Our method comprises three important parts: the general ASMs method with types, the application tailored design framework for data warehouse and OLAP, and the schema integration method with a set of provably correct refinement rules.
By using the ASM method, we are able to model both data and operations in a uniform conceptual framework, which enables us to design an integrated approach for data warehouse and OLAP design. The freedom given by the ASM method allows us to model the system at an abstract level that is easy to understand for both users and designers. More specifically, the language allows us to use the terms from the user domain not biased by the terms used in computer systems. The pseudo-code like transition rules, which gives the simplest form of operational semantics in ASMs, give the closeness to programming languages for designers to understand. Furthermore, these rules are rooted in mathematics to assist in improving the quality of the system design.
By extending the ASMs with types, the modelling language is tailored for data warehouse with the terms that are well developed for data-intensive applications, which makes it easy to model the schema evolution as refinements in the dynamic data warehouse design.
By providing the application-tailored design framework, we break down the design complexity by business processes (also called subjects in data warehousing) and design concerns. By designing the data warehouse by subjects, our method resembles Kimball's "bottom-up" approach. However, with the schema integration method, our method resolves the stovepipe issue of the approach. By building up a data warehouse iteratively in an integrated framework, our method not only results in an integrated data warehouse, but also resolves the issues of complexity and delayed ROI (Return On Investment) in Inmon's "top-down" approach. By dealing with the user change requests in the same way as new subjects, and modelling data and operations explicitly in a three-tier architecture, namely the data sources, the data warehouse and the OLAP (online Analytical Processing), our method facilitates dynamic design with system integrity.

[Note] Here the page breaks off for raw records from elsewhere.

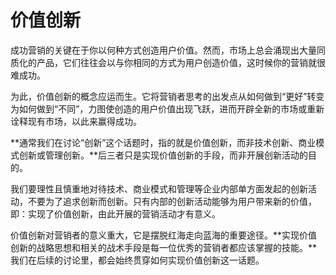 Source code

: # 价值创新 #

成功营销的关键在于你以何种方式创造用户价值。然而，市场上总会涌现出大量同质化的产品，它们往往会以与你相同的方式为用户创造价值，这时候你的营销就很难成功。

为此，价值创新的概念应运而生。它将营销者思考的出发点从如何做到“更好”转变为如何做到“不同”，力图使创造的用户价值出现飞跃，进而开辟全新的市场或重新诠释现有市场，以此来赢得成功。

**通常我们在讨论“创新”这个话题时，指的就是价值创新，而非技术创新、商业模式创新或管理创新。**后三者只是实现价值创新的手段，而非开展创新活动的目的。

我们要理性且慎重地对待技术、商业模式和管理等企业内部单方面发起的创新活动，不要为了追求创新而创新。只有内部的创新活动能够为用户带来新的价值，即：实现了价值创新，由此开展的营销活动才有意义。

价值创新对营销者的意义重大，它是摆脱红海走向蓝海的重要途径。**实现价值创新的战略思想和相关的战术手段是每一位优秀的营销者都应该掌握的技能。**我们在后续的讨论里，都会始终贯穿如何实现价值创新这一话题。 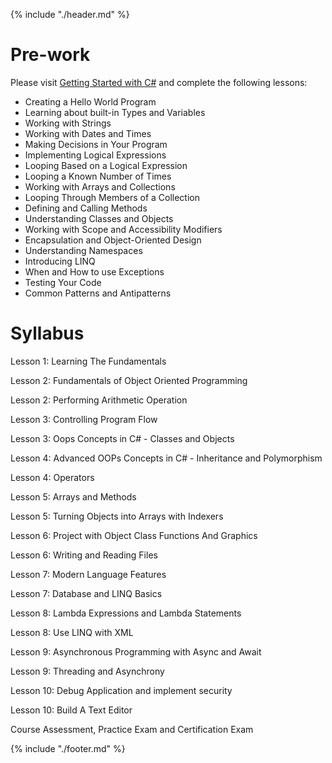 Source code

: {% include "./header.md" %}

# Pre-work

Please visit [Getting Started with C#](https://www.microsoft.com/net/tutorials/csharp/getting-started) and complete the following lessons:
* Creating a Hello World Program
* Learning about built-in Types and Variables
* Working with Strings
* Working with Dates and Times
* Making Decisions in Your Program
* Implementing Logical Expressions
* Looping Based on a Logical Expression
* Looping a Known Number of Times
* Working with Arrays and Collections
* Looping Through Members of a Collection
* Defining and Calling Methods
* Understanding Classes and Objects
* Working with Scope and Accessibility Modifiers
* Encapsulation and Object-Oriented Design
* Understanding Namespaces
* Introducing LINQ
* When and How to use Exceptions
* Testing Your Code
* Common Patterns and Antipatterns

# Syllabus


Lesson 1: Learning The Fundamentals

Lesson 2: Fundamentals of Object Oriented Programming

Lesson 2: Performing Arithmetic Operation

Lesson 3: Controlling Program Flow

Lesson 3: Oops Concepts in C# - Classes and Objects

Lesson 4: Advanced OOPs Concepts in C# - Inheritance and  Polymorphism

Lesson 4: Operators

Lesson 5: Arrays and Methods

Lesson 5: Turning Objects into Arrays with Indexers

Lesson 6: Project with Object Class Functions And Graphics

Lesson 6: Writing and Reading Files

Lesson 7: Modern Language Features

Lesson 7: Database and LINQ Basics

Lesson 8: Lambda Expressions and Lambda Statements

Lesson 8: Use LINQ with XML

Lesson 9: Asynchronous Programming with Async and Await

Lesson 9: Threading and Asynchrony

Lesson 10: Debug Application and implement security

Lesson 10: Build A Text Editor

Course Assessment, Practice Exam and Certification Exam

{% include "./footer.md" %}
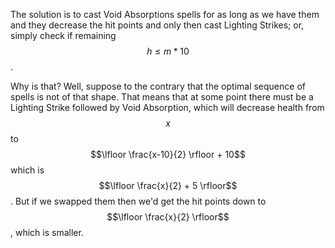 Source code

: The solution is to cast Void Absorptions spells for as long as we have them and they decrease the hit points and only then cast Lighting Strikes; or, simply check if remaining $$h \le m*10$$.

Why is that?  Well, suppose to the contrary that the optimal sequence of spells is not of that shape.  That means that at some point there must be a Lighting Strike followed by Void Absorption, which will decrease health from $$x$$ to $$\lfloor \frac{x-10}{2} \rfloor + 10$$ which is $$\lfloor \frac{x}{2} + 5 \rfloor$$. But if we swapped them then we'd get the hit points down to $$\lfloor \frac{x}{2} \rfloor$$, which is smaller.
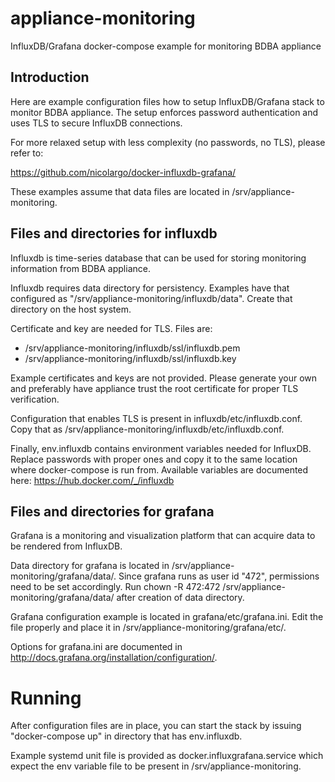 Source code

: # appliance-monitoring
InfluxDB/Grafana docker-compose example for monitoring BDBA appliance

## Introduction

Here are example configuration files how to setup InfluxDB/Grafana stack to
monitor BDBA appliance. The setup enforces password authentication and uses
TLS to secure InfluxDB connections.

For more relaxed setup with less complexity (no passwords, no TLS), please refer to:

https://github.com/nicolargo/docker-influxdb-grafana/

These examples assume that data files are located in /srv/appliance-monitoring.

## Files and directories for influxdb

Influxdb is time-series database that can be used for storing monitoring information
from BDBA appliance.

Influxdb requires data directory for persistency. Examples have that configured as
"/srv/appliance-monitoring/influxdb/data". Create that directory on the host system.

Certificate and key are needed for TLS. Files are:

* /srv/appliance-monitoring/influxdb/ssl/influxdb.pem
* /srv/appliance-monitoring/influxdb/ssl/influxdb.key

Example certificates and keys are not provided. Please generate your own and
preferably have appliance trust the root certificate for proper TLS verification.

Configuration that enables TLS is present in influxdb/etc/influxdb.conf. Copy that
as /srv/appliance-monitoring/influxdb/etc/influxdb.conf.

Finally, env.influxdb contains environment variables needed for InfluxDB.
Replace passwords with proper ones and copy it to the same location where
docker-compose is run from. Available variables are documented here:
https://hub.docker.com/_/influxdb

## Files and directories for grafana

Grafana is a monitoring and visualization platform that can acquire data
to be rendered from InfluxDB.

Data directory for grafana is located in /srv/appliance-monitoring/grafana/data/.
Since grafana runs as user id "472", permissions need to be set accordingly.
Run chown -R 472:472  /srv/appliance-monitoring/grafana/data/ after creation of
data directory.

Grafana configuration example is located in grafana/etc/grafana.ini. Edit the file
properly and place it in /srv/appliance-monitoring/grafana/etc/.

Options for grafana.ini are documented in http://docs.grafana.org/installation/configuration/.

# Running

After configuration files are in place, you can start the stack by issuing
"docker-compose up" in directory that has env.influxdb.

Example systemd unit file is provided as docker.influxgrafana.service which
expect the env variable file to be present in /srv/appliance-monitoring.







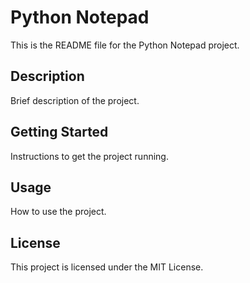 # Python Notepad

This is the README file for the Python Notepad project.

## Description

Brief description of the project.

## Getting Started

Instructions to get the project running.

## Usage

How to use the project.

## License

This project is licensed under the MIT License. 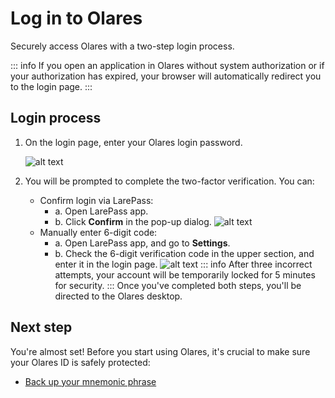 # Log in to Olares

Securely access Olares with a two-step login process.

::: info
If you open an application in Olares without system authorization or if your authorization has expired, your browser will automatically redirect you to the login page.
:::

## Login process

1. On the login page, enter your Olares login password.

   ![alt text](/images/how-to/olares/enter_password.jpg)
2. You will be prompted to complete the two-factor verification. You can:
    - Confirm login via LarePass:
      - a. Open LarePass app. 
      - b. Click **Confirm** in the pop-up dialog.
        ![alt text](/images/how-to/olares/second_confirmation.jpg)
    - Manually enter 6-digit code:
      - a. Open LarePass app, and go to **Settings**. 
      - b. Check the 6-digit verification code in the upper section, and enter it in the login page.
        ![alt text](/images/how-to/olares/6-digit_one-time_password.jpg)
   ::: info
   After three incorrect attempts, your account will be temporarily locked for 5 minutes for security.
   :::
Once you've completed both steps, you'll be directed to the Olares desktop.

## Next step

You're almost set! Before you start using Olares, it's crucial to make sure your Olares ID is safely protected:
- [Back up your mnemonic phrase](./back-up-mnemonics.md) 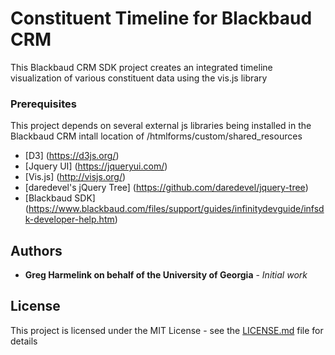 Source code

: # Constituent Timeline for Blackbaud CRM

This Blackbaud CRM SDK project creates an integrated timeline visualization of various constituent data using the vis.js library

### Prerequisites

This project depends on several external js libraries being installed in the Blackbaud CRM intall location of /htmlforms/custom/shared_resources
* [D3] (https://d3js.org/)
* [Jquery UI] (https://jqueryui.com/)
* [Vis.js] (http://visjs.org/)
* [daredevel's jQuery Tree] (https://github.com/daredevel/jquery-tree)
* [Blackbaud SDK] (https://www.blackbaud.com/files/support/guides/infinitydevguide/infsdk-developer-help.htm)

## Authors

* **Greg Harmelink on behalf of the University of Georgia** - *Initial work* 

## License

This project is licensed under the MIT License - see the [LICENSE.md](LICENSE.md) file for details


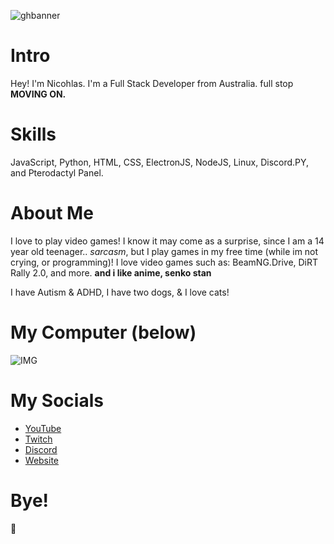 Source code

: ![ghbanner](https://user-images.githubusercontent.com/93119331/169194916-26631872-c784-4ca0-b0d7-ba470286c025.png)

# Intro

Hey! I'm Nicohlas. I'm a Full Stack Developer from Australia. full stop
**MOVING ON.**

# Skills

JavaScript, Python, HTML, CSS, ElectronJS, NodeJS, Linux, Discord.PY, and Pterodactyl Panel.

# About Me

I love to play video games! I know it may come as a surprise, since I am a 14 year old teenager.. *sarcasm*, but I play games in my free time (while im not crying, or programming)! I love video games such as: BeamNG.Drive, DiRT Rally 2.0, and more. **and i like anime, senko stan**

I have Autism & ADHD, I have two dogs, & I love cats!

# My Computer (below)

![IMG](https://cdn.discordapp.com/attachments/1012946217279434784/1017015336073183293/4939A1C1-46BB-42B1-AF01-B11928803584.jpg)

# My Socials

- [YouTube](https://www.youtube.com/Nicohlas)
- [Twitch](https://www.twitch.tv/nicohlasplus)
- [Discord](https://discord.gg/sVpwzNUBvx)
- [Website](https://nicohlas.me)

# Bye!

👋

By introducing a notion of refinement specific to schema evolution, namely schema refinement, for capturing the notion of schema dominance in schema integration, we are able to build a set of correctness-proven refinement rules. By providing the set of refinement rules, we simplify the designers's work in correctness design verification. Nevertheless, we do not aim for a complete set due to the fact that there are many different ways for schema integration, and neither a prescribed way of integration to allow designer favored design.
Furthermore, given its °exibility in the process, our method can be extended for new emerging design issues easily.